Au-delà des smartphones, quasi omniprésents depuis un moment, les objets intelligents ont envahi le quotidien, et beaucoup vous adressent déjà la parole à longueur de journée !
Votre porte d’entrée vous accueille dès que vous l’ouvrez du pouce (plus besoin de clef, bien sûr !), votre robot aspirateur vous tient au courant de ses avancées en se baladant dans la maison, votre système domotique central vous informe que la voiture de votre épouse vient de gagner sa place de parking (en lui envoyant au passage l’ascenseur), votre four discute avec vous sur LINE, l’application de messages instantanés ; et vous vous surprenez parfois à répondre à votre autocuiseur de riz, ou à chanter en chœur avec votre frigidaire.
Alors, combien d’hologrammes de sucre dans votre expresso ?
En effet, ici en Corée, tout devient « smart » : les objets, la maison, la voiture, ou encore la ville nouvelle de Songdo (dans la région d’Incheon) – cette espèce de Brasilia 3.0 gagnée sur la mer et combinant avec plus ou moins de bonheur high-tech du troisième millénaire et urbanisme des années 50.
Même les humains essayent de suivre le mouvement : le gouvernement souhaite que tous les enfants apprennent à coder, et le FabLab de Séoul propose aux adolescents de jouer aux créateurs en herbe avec Arduino (une plateforme destinée à la programmation multimédia interactive), des imprimantes 3D, des capteurs… et tout ce qui leur passe par la tête.
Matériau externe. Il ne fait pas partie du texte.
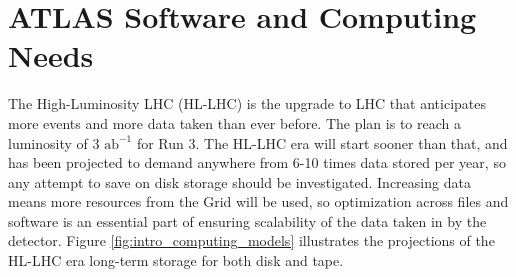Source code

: \section{ATLAS Software and Computing Needs}
The High-Luminosity LHC (HL-LHC) is the upgrade to LHC that anticipates more events and more data taken than ever before.
The plan is to reach a luminosity of $3 \text{ ab}^{-1}$ for Run 3.\cite{HL-LHC_Tech_design}
The HL-LHC era will start sooner than that, and has been projected to demand anywhere from 6-10 times data stored per year, so any attempt to save on disk storage should be investigated.\cite{ATLAS_HL-LHC_projections}
Increasing data means more resources from the Grid will be used, so optimization across files and software is an essential part of ensuring scalability of the data taken in by the detector.
Figure \ref{fig:intro_computing_models} illustrates the projections of the HL-LHC era long-term storage for both disk and tape.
Très au fait des innovations, comme par exemple sur la maison intelligente comme le montre la récente étude de Gfk, les Coréens se doutent bien que le progrès a un coût, et pas seulement pour se payer des produits et services, mais l’heure ne semble pas encore aux choix existentiels.
Et s’ils se plaignent de plus en plus de leur asservissement aux objets communicants, ils sont pourtant moins regardants pour leurs champions nationaux que pour les constructeurs étrangers en matière d’intrusions dans leur vie privée. Ainsi, c’est sous la pression internationale que Samsung a dû revoir ses conditions qui autorisaient ses « smart TV » à enregistrer des conversations dans les foyers équipés.
Il y a des décennies, les conglomérats locaux s’étaient vu interdire le marché du petit électroménager pour laisser des miettes aux petits constructeurs du cru, mais comme tous les gros du secteur, ils cherchent depuis à imposer leurs solutions sur l’ensemble de l’internet des objets. Et chaque prouesse technologique des Samsung ou LG reste célébrée comme une victoire de l’équipe nationale.
De même, toute la Corée vibre lorsque DRC-HUBO, le robot de l’institut KAIST, triomphe au dernier défi DARPA ( soit Defense Advanced Research Projects Agency, donc l’agence du département de la Défense américaine chargée de la recherche et développement des nouvelles technologies destinées à un usage militaire)… mais en même temps, seule une faible minorité d’employés est confiante dans sa capacité à mieux faire son propre job qu’un robot doté d’intelligence artificielle…
Pour autant, « le soulèvement des machines » est-il pour demain ?
Pour le moment, peu importe, semble nous répondre la Corée, qui donne même l’impression de vouloir déjà tendre l’autre joue : ainsi, intervenue pour libérer une femme dont les cheveux étaient coincés dans son robot aspirateur, la police a relâché le suspect qui ne faisait que son travail pendant que sa propriétaire dormait. De même, la fédération de go locale a élevé AlphaGo au rang de maître neuvième dan – l’air de vouloir dire : « sans rancune, et même merci d’avoir laissé Lee Se-dol gagner une des cinq parties » – ; et les autorités ont accordé un premier permis de rouler à une voiture autonome.
On peut se demander si, le jour où cette Hyundai Genesis laissera un humain prendre le volant, elle risquera une amende pour conduite sous influence.